Acının ve vicdanın ülkesi olmaz. Meydana gelen her felaket toplumsal bir duyarlılık gerektirir. Dünyanın neresinde olursa olsun; onlarca insanın ölümüyle sonuçlanan, yüzlerce insanın hasta, sakat, aç, evsiz, yurtsuz kalmasına neden olan, kısacası; büyük bir faciaya yol açan her olay haberdir. Sorun şu ki; bu tür haberlerde yapılacak en küçük bir dikkatsizlik, bir başlık ya da farklı yorumlara neden olacak bir ima, tek bir kelime kamuoyunun anında tepkisine neden oluyor.
Geçen hafta, Endonezya’nın Sumatra adasında, Medan kentinden havalanan askeri uçak 12 mürettebat ve 101 yolcuyla birlikte yerleşim alanının üzerine çakıldı ve tamamen yandı. Uçaktan kurtulan olmadığı gibi Endonezya hava kuvvetlerine ait nakliye uçağının kent merkezine düşmesi sonucu ölü sayısı 116’ya yükseldi.

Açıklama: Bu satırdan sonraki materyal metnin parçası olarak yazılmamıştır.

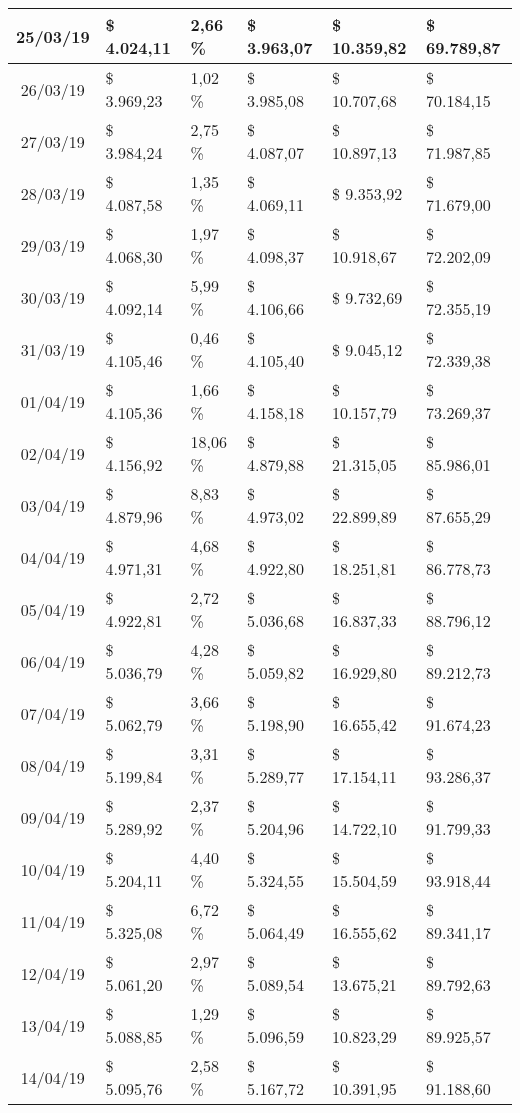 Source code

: \begin{small}
\begin{longtable}{|c|l|l|l|l|l|}
25/03/19 & \$ 4.024,11 & 2,66 \% & \$ 3.963,07 & \$ 10.359,82 & \$ 69.789,87 \\ \hline
26/03/19 & \$ 3.969,23 & 1,02 \% & \$ 3.985,08 & \$ 10.707,68 & \$ 70.184,15 \\ \hline
27/03/19 & \$ 3.984,24 & 2,75 \% & \$ 4.087,07 & \$ 10.897,13 & \$ 71.987,85 \\ \hline
28/03/19 & \$ 4.087,58 & 1,35 \% & \$ 4.069,11 & \$ 9.353,92 & \$ 71.679,00 \\ \hline
29/03/19 & \$ 4.068,30 & 1,97 \% & \$ 4.098,37 & \$ 10.918,67 & \$ 72.202,09 \\ \hline
30/03/19 & \$ 4.092,14 & 5,99 \% & \$ 4.106,66 & \$ 9.732,69 & \$ 72.355,19 \\ \hline
31/03/19 & \$ 4.105,46 & 0,46 \% & \$ 4.105,40 & \$ 9.045,12 & \$ 72.339,38 \\ \hline
01/04/19 & \$ 4.105,36 & 1,66 \% & \$ 4.158,18 & \$ 10.157,79 & \$ 73.269,37 \\ \hline
02/04/19 & \$ 4.156,92 & 18,06 \% & \$ 4.879,88 & \$ 21.315,05 & \$ 85.986,01 \\ \hline
03/04/19 & \$ 4.879,96 & 8,83 \% & \$ 4.973,02 & \$ 22.899,89 & \$ 87.655,29 \\ \hline
04/04/19 & \$ 4.971,31 & 4,68 \% & \$ 4.922,80 & \$ 18.251,81 & \$ 86.778,73 \\ \hline
05/04/19 & \$ 4.922,81 & 2,72 \% & \$ 5.036,68 & \$ 16.837,33 & \$ 88.796,12 \\ \hline
06/04/19 & \$ 5.036,79 & 4,28 \% & \$ 5.059,82 & \$ 16.929,80 & \$ 89.212,73 \\ \hline
07/04/19 & \$ 5.062,79 & 3,66 \% & \$ 5.198,90 & \$ 16.655,42 & \$ 91.674,23 \\ \hline
08/04/19 & \$ 5.199,84 & 3,31 \% & \$ 5.289,77 & \$ 17.154,11 & \$ 93.286,37 \\ \hline
09/04/19 & \$ 5.289,92 & 2,37 \% & \$ 5.204,96 & \$ 14.722,10 & \$ 91.799,33 \\ \hline
10/04/19 & \$ 5.204,11 & 4,40 \% & \$ 5.324,55 & \$ 15.504,59 & \$ 93.918,44 \\ \hline
11/04/19 & \$ 5.325,08 & 6,72 \% & \$ 5.064,49 & \$ 16.555,62 & \$ 89.341,17 \\ \hline
12/04/19 & \$ 5.061,20 & 2,97 \% & \$ 5.089,54 & \$ 13.675,21 & \$ 89.792,63 \\ \hline
13/04/19 & \$ 5.088,85 & 1,29 \% & \$ 5.096,59 & \$ 10.823,29 & \$ 89.925,57 \\ \hline
14/04/19 & \$ 5.095,76 & 2,58 \% & \$ 5.167,72 & \$ 10.391,95 & \$ 91.188,60 \\ \hline

\end{longtable}
\end{small}
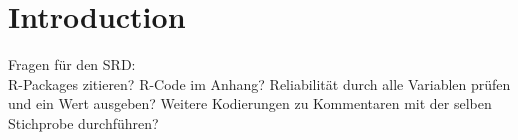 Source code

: \section{Introduction}

Fragen für den SRD: \\

R-Packages zitieren? 
R-Code im Anhang? 
Reliabilität durch alle Variablen prüfen und ein Wert ausgeben?
Weitere Kodierungen zu Kommentaren mit der selben Stichprobe durchführen? 



\newpage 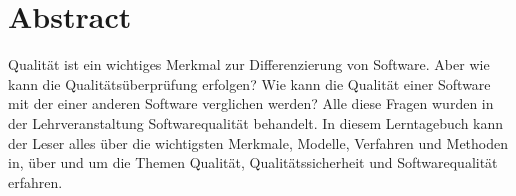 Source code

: \chapter{Abstract}
Qualität ist ein wichtiges Merkmal zur Differenzierung von Software. Aber wie kann die Qualitätsüberprüfung erfolgen? Wie kann die Qualität einer Software mit der einer anderen Software verglichen werden? Alle diese Fragen wurden in der Lehrveranstaltung Softwarequalität behandelt. In diesem Lerntagebuch kann der Leser alles über die wichtigsten Merkmale, Modelle, Verfahren und Methoden in, über und um die Themen Qualität, Qualitätssicherheit und Softwarequalität erfahren. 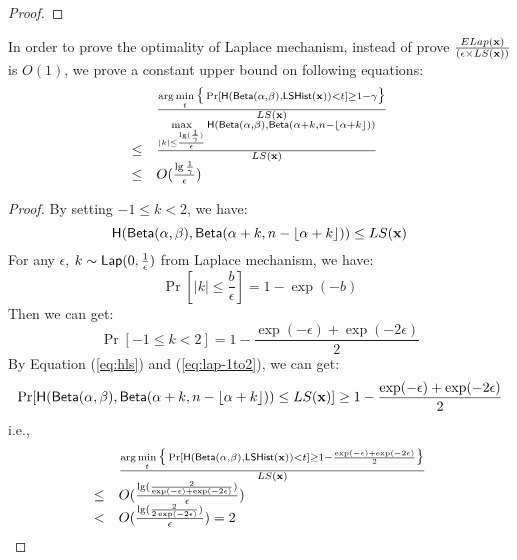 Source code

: \documentclass{article}
\begin{document}
{\begin{proof}
\end{proof}
\begin{thm}
In order to prove the optimality of Laplace mechanism, instead of prove
$\frac{ELap(\textbf{x})}{(\epsilon \times LS(\textbf{x}))}$ is $O(1)$, we prove a constant upper bound on following equations:
\[
\begin{array}{ll}
	 &	\frac{\arg\min\limits_{t}\big\{\Pr[\mathsf{H}(\mathsf{Beta}(\alpha, \beta), \mathsf{LSHist}(\textbf{x}))< t] \geq 1 - \gamma \big\}}
	 	{	LS(\textbf{x})	}\\
\leq &	\frac{\max\limits_{|k| \leq \frac{\lg(\frac{1}{\gamma})}{\epsilon}}
		\mathsf{H}(\mathsf{Beta}(\alpha, \beta), \mathsf{Beta}(\alpha + k, n - \lfloor \alpha + k \rfloor))}
		{	LS(\textbf{x})	}\\
\leq & 	O(\frac{\lg{\frac{1}{\gamma}}}{\epsilon})
\end{array}
\]
\end{thm}

\begin{proof}
By setting $ -1 \leq k < 2$, we have: 
\begin{equation}
\label{eq:hls}
\mathsf{H}(\mathsf{Beta}(\alpha, \beta), \mathsf{Beta}(\alpha + k, n - \lfloor \alpha + k \rfloor)) \leq LS(\textbf{x})
\end{equation}
For any $\epsilon$, $k \sim \mathsf{Lap}(0, \frac{1}{\epsilon})$ from Laplace mechanism, we have:
\[
\Pr[|k| \leq \frac{b}{\epsilon}] = 1 - \exp(-b)
\]
Then we can get:
\begin{equation}
\label{eq:lap-1to2}
\Pr[ -1 \leq k < 2] = 1 - \frac{\exp(-\epsilon) + \exp(-2\epsilon)}{2}
\end{equation}
By Equation (\ref{eq:hls}) and (\ref{eq:lap-1to2}), we can get:
\[
\Pr[\mathsf{H}(\mathsf{Beta}(\alpha, \beta), \mathsf{Beta}(\alpha + k, n - \lfloor \alpha + k \rfloor)) \leq LS(\textbf{x})] \geq 1 - \frac{\exp(-\epsilon) + \exp(-2\epsilon)}{2}
\]
i.e.,
\[
\begin{array}{ll}
	 &	\frac{\arg\min\limits_{t}\big\{\Pr[\mathsf{H}(\mathsf{Beta}(\alpha, \beta), \mathsf{LSHist}(\textbf{x}))< t] \geq 1 - \frac{\exp(-\epsilon) + \exp(-2\epsilon)}{2} \big\} }
	 {	LS(\textbf{x})	}\\
\leq & 	O(\frac{\lg( \frac{2}{\exp(-\epsilon) + \exp(-2\epsilon)})}{\epsilon})\\
<    & O(\frac{\lg( \frac{2}{2 \exp(-2\epsilon)})}{\epsilon}) = 2
\end{array}
\]
\end{proof}

}
\end{document}
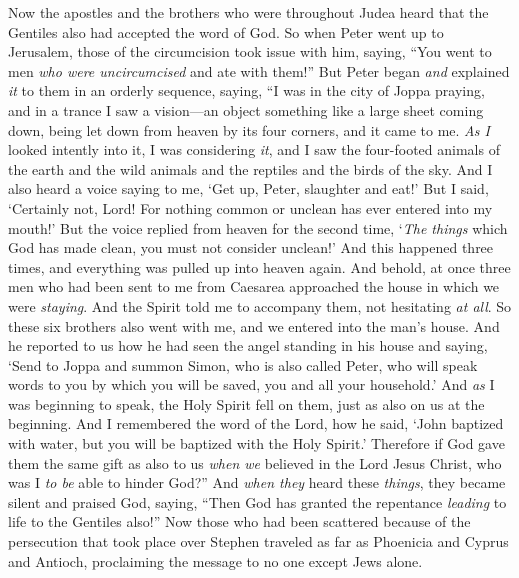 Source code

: \begin{biblechapter} %
 Now the apostles and the brothers who were throughout Judea heard that the Gentiles also had accepted the word of God.
\verse So when Peter went up to Jerusalem, those of the circumcision took issue with him,
\verse saying, “You went to men \textit{who were uncircumcised} and ate with them!”
\verse But Peter began \textit{and} explained \textit{it} to them in an orderly sequence, saying,
\verse “I was in the city of Joppa praying, and in a trance I saw a vision—an object something like a large sheet coming down, being let down from heaven by its four corners, and it came to me.
\verse \textit{As I} looked intently into it, I was considering \textit{it}, and I saw the four-footed animals of the earth and the wild animals and the reptiles and the birds of the sky.
\verse And I also heard a voice saying to me, ‘Get up, Peter, slaughter and eat!’
\verse But I said, ‘Certainly not, Lord! For nothing common or unclean has ever entered into my mouth!’
\verse But the voice replied from heaven for the second time, ‘\textit{The things} which God has made clean, you must not consider unclean!’
\verse And this happened three times, and everything was pulled up into heaven again.
\verse And behold, at once three men who had been sent to me from Caesarea approached the house in which we were \textit{staying}.
\verse And the Spirit told me to accompany them, not hesitating \textit{at all}. So these six brothers also went with me, and we entered into the man’s house.
\verse And he reported to us how he had seen the angel standing in his house and saying, ‘Send to Joppa and summon Simon, who is also called Peter,
\verse who will speak words to you by which you will be saved, you and all your household.’
\verse And \textit{as} I was beginning to speak, the Holy Spirit fell on them, just as also on us at the beginning.
\verse And I remembered the word of the Lord, how he said, ‘John baptized with water, but you will be baptized with the Holy Spirit.’
\verse Therefore if God gave them the same gift as also to us \textit{when we} believed in the Lord Jesus Christ, who was I \textit{to be} able to hinder God?”
\verse And \textit{when they} heard these \textit{things}, they became silent and praised God, saying, “Then God has granted the repentance \textit{leading} to life to the Gentiles also!”
 Now those who had been scattered because of the persecution that took place over Stephen traveled as far as Phoenicia and Cyprus and Antioch, proclaiming the message to no one except Jews alone.

\end{biblechapter}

Milliyet haberi birinci sayfadan “Askeri uçak geneleve çakıldı” başlığıyla verdi. Haberde uçağın havalandıktan kısa bir süre sonra kent merkezinde bulunan bir otel ve genelevin üzerine düştüğü, en az 116 kişinin öldüğü ve sayılarının artmasının beklendiği belirtiliyor. Bazı okurlarımız söz konusu haberin başlığına tepki gösterirken bazı okurlarımız da haberin neden takibinin yapılmadığını soruyor.
Okurumuz Bülent Sencer “Uçak sadece genelevin bulunduğu binaya değil, otelin de üzerine düşmüş... Uçaktan tek bir kişi bile kurtulmamışken sizin genelevin üzerine düştü başlığınız oldukça ironik. Sanırım söylemek istediğiniz şeyin altını dolaylı olarak çizmişsiniz ama felaketin mizahı olmaz” Zeynep Bakar’da son durumun ne olduğunu tam olarak anlayamadığını belirterek “Ölenlerin sayısı arttı mı artmadı mı?” diye soruyor.
Öncelikle belirtmeliyim ki; Milliyet’in felaket haberlerine gösterdiği duyarlılık genellikle o haberi birinci sayfaya taşımasıyla kendini gösterir. Burada da olan budur. Sorun şu ki; birinci sayfa haberlerinde yer sorunu olduğu için başlıklar genellikle durumu özetleyen en kısa haliyle veriliyor. Olayı yerden tasarruf ederek, iki üç kelimeyle özetlemek durumundasınız. Yazı işlerinin açıklaması da bu yönde... Olayın son derece trajik olduğunu, tam da bu nedenle de birinci sayfaya taşıdıklarını dolayısıyla başlığı mizah olarak yorumlamanın gazeteye yapılacak büyük bir haksızlık olduğu düşüncesinde. Buna karşın okurun hassasiyetinin yerinde olduğunu ve böyle bir başlığa farklı anlamlar yüklenebileceğini dikkate almak gerektiğini de belirtiyorlar. Bu tür haberlerin takibi ise dış kaynaklı... Önemli bir gelişme ya da farklı bir bilgi ortaya çıktığında zaten okurlarla paylaşılıyor.